Step 2 - Domain Text

Customer identifies the exact text to be used from their Domain or Corpus to generate their CLM.

In order to create and train a language model the customer must ensure that the text is of the best quality possible. Clean text will ensure that the process is smooth and the outcome is successful.

For example, for a corpus of levelled readers to be used to generate a fluency LM, the customer should observe the following guidelines.


  • Identify the exact text to be spoken or read by the learner

  • Conduct a quality control pass on the text

  • Remove any extraneous text such as teacher instructions, graphic captions, page numbers, footnotes etc.

  • Ensure that all formatting is correct for example

    • Carriage returns in the correct place

    • Extra spaces between words removed

    • All words have one space between them

Step 3 - Domain Audio

Where the customer has access to audio samples of their domain, these are supplied to the SoapBox team to support LM lab testing and tuning.


Audio must meet technical requirements such as

  • audio files recorded in wav (not converted from another compressed format)

  • no lower than 16kHz

  • not longer than 1min

  • matched to source text supplied

  • with annotations / transcriptions where they exist

Where audio samples do not exist SoapBox team will generate a sample set for lab testing and tuning.

Step 4 & 5 - CLM Generated & Evaluated

The SoapBox team will analyse the corpus for words, nouns etc. not in common usage or specific to the customer domain.

SoapBox team will generate a Custom Language Model based on the text corpus provided.
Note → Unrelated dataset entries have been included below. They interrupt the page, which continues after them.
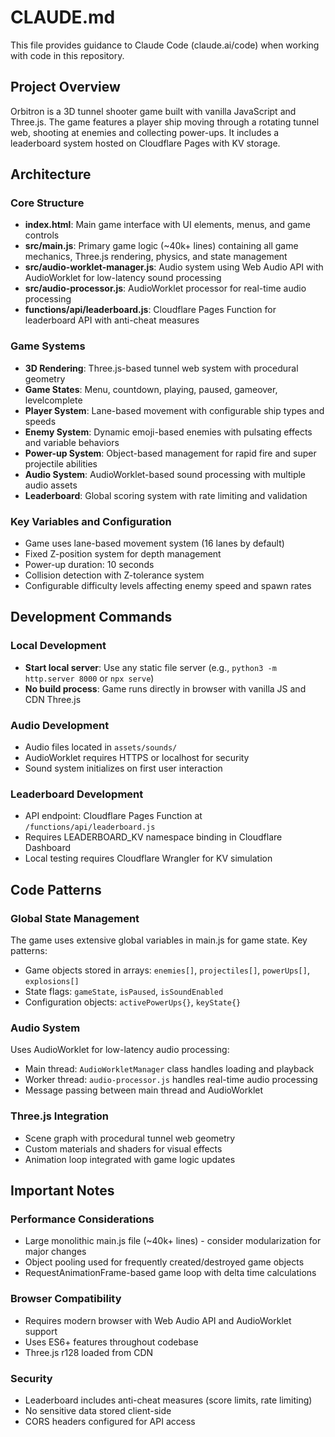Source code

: # CLAUDE.md

This file provides guidance to Claude Code (claude.ai/code) when working with code in this repository.

## Project Overview

Orbitron is a 3D tunnel shooter game built with vanilla JavaScript and Three.js. The game features a player ship moving through a rotating tunnel web, shooting at enemies and collecting power-ups. It includes a leaderboard system hosted on Cloudflare Pages with KV storage.

## Architecture

### Core Structure
- **index.html**: Main game interface with UI elements, menus, and game controls
- **src/main.js**: Primary game logic (~40k+ lines) containing all game mechanics, Three.js rendering, physics, and state management
- **src/audio-worklet-manager.js**: Audio system using Web Audio API with AudioWorklet for low-latency sound processing
- **src/audio-processor.js**: AudioWorklet processor for real-time audio processing
- **functions/api/leaderboard.js**: Cloudflare Pages Function for leaderboard API with anti-cheat measures

### Game Systems
- **3D Rendering**: Three.js-based tunnel web system with procedural geometry
- **Game States**: Menu, countdown, playing, paused, gameover, levelcomplete
- **Player System**: Lane-based movement with configurable ship types and speeds
- **Enemy System**: Dynamic emoji-based enemies with pulsating effects and variable behaviors
- **Power-up System**: Object-based management for rapid fire and super projectile abilities
- **Audio System**: AudioWorklet-based sound processing with multiple audio assets
- **Leaderboard**: Global scoring system with rate limiting and validation

### Key Variables and Configuration
- Game uses lane-based movement system (16 lanes by default)
- Fixed Z-position system for depth management
- Power-up duration: 10 seconds
- Collision detection with Z-tolerance system
- Configurable difficulty levels affecting enemy speed and spawn rates

## Development Commands

### Local Development
- **Start local server**: Use any static file server (e.g., `python3 -m http.server 8000` or `npx serve`)
- **No build process**: Game runs directly in browser with vanilla JS and CDN Three.js

### Audio Development
- Audio files located in `assets/sounds/`
- AudioWorklet requires HTTPS or localhost for security
- Sound system initializes on first user interaction

### Leaderboard Development
- API endpoint: Cloudflare Pages Function at `/functions/api/leaderboard.js`
- Requires LEADERBOARD_KV namespace binding in Cloudflare Dashboard
- Local testing requires Cloudflare Wrangler for KV simulation

## Code Patterns

### Global State Management
The game uses extensive global variables in main.js for game state. Key patterns:
- Game objects stored in arrays: `enemies[]`, `projectiles[]`, `powerUps[]`, `explosions[]`
- State flags: `gameState`, `isPaused`, `isSoundEnabled`
- Configuration objects: `activePowerUps{}`, `keyState{}`

### Audio System
Uses AudioWorklet for low-latency audio processing:
- Main thread: `AudioWorkletManager` class handles loading and playback
- Worker thread: `audio-processor.js` handles real-time audio processing
- Message passing between main thread and AudioWorklet

### Three.js Integration
- Scene graph with procedural tunnel web geometry
- Custom materials and shaders for visual effects
- Animation loop integrated with game logic updates

## Important Notes

### Performance Considerations
- Large monolithic main.js file (~40k+ lines) - consider modularization for major changes
- Object pooling used for frequently created/destroyed game objects
- RequestAnimationFrame-based game loop with delta time calculations

### Browser Compatibility
- Requires modern browser with Web Audio API and AudioWorklet support
- Uses ES6+ features throughout codebase
- Three.js r128 loaded from CDN

### Security
- Leaderboard includes anti-cheat measures (score limits, rate limiting)
- No sensitive data stored client-side
- CORS headers configured for API access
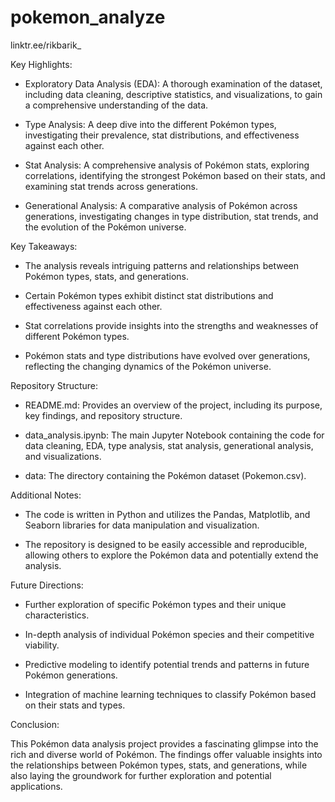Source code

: # pokemon_analyze

linktr.ee/rikbarik_

Key Highlights:

- Exploratory Data Analysis (EDA): A thorough examination of the dataset, including data cleaning, descriptive statistics, and visualizations, to gain a comprehensive understanding of the data.

- Type Analysis: A deep dive into the different Pokémon types, investigating their prevalence, stat distributions, and effectiveness against each other.

- Stat Analysis: A comprehensive analysis of Pokémon stats, exploring correlations, identifying the strongest Pokémon based on their stats, and examining stat trends across generations.

- Generational Analysis: A comparative analysis of Pokémon across generations, investigating changes in type distribution, stat trends, and the evolution of the Pokémon universe.


Key Takeaways:

- The analysis reveals intriguing patterns and relationships between Pokémon types, stats, and generations.

- Certain Pokémon types exhibit distinct stat distributions and effectiveness against each other.

- Stat correlations provide insights into the strengths and weaknesses of different Pokémon types.

- Pokémon stats and type distributions have evolved over generations, reflecting the changing dynamics of the Pokémon universe.


Repository Structure:

- README.md: Provides an overview of the project, including its purpose, key findings, and repository structure.

- data_analysis.ipynb: The main Jupyter Notebook containing the code for data cleaning, EDA, type analysis, stat analysis, generational analysis, and visualizations.

- data: The directory containing the Pokémon dataset (Pokemon.csv).


Additional Notes:

- The code is written in Python and utilizes the Pandas, Matplotlib, and Seaborn libraries for data manipulation and visualization.

- The repository is designed to be easily accessible and reproducible, allowing others to explore the Pokémon data and potentially extend the analysis.


Future Directions:

- Further exploration of specific Pokémon types and their unique characteristics.

- In-depth analysis of individual Pokémon species and their competitive viability.

- Predictive modeling to identify potential trends and patterns in future Pokémon generations.

- Integration of machine learning techniques to classify Pokémon based on their stats and types.


Conclusion:

This Pokémon data analysis project provides a fascinating glimpse into the rich and diverse world of Pokémon. The findings offer valuable insights into the relationships between Pokémon types, stats, and generations, while also laying the groundwork for further exploration and potential applications.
The CLM will be lab tested and tuned.

Audio samples may be used to evaluate the CLM performance to ensure that it meets accuracy requirements.


Step 6 - Customer Integration

Customer integrates API with product in order to run an evaluation or release in product. See https://docs.soapboxlabs.com/technical-docs/online-technical-documentation/

Appendix I

Reference Text Guidelines

Reference text that is sent to the Fluency product is normalized to better enable comparison of reference text to that transcribed by our ASR engine. To ensure the best normalization occurs, all reference text should be sent in accordance with the following:


File Format

Plain text, e.g. txt

Character Encoding

UTF-8

End-of-Line (CR, LF, EOL)

Carriage returns, Line Feeds, and End-Of-Line Characters are expected to be found …

Default Numbers

Numbers are converted to text. At present, only counting numbers are supported by default.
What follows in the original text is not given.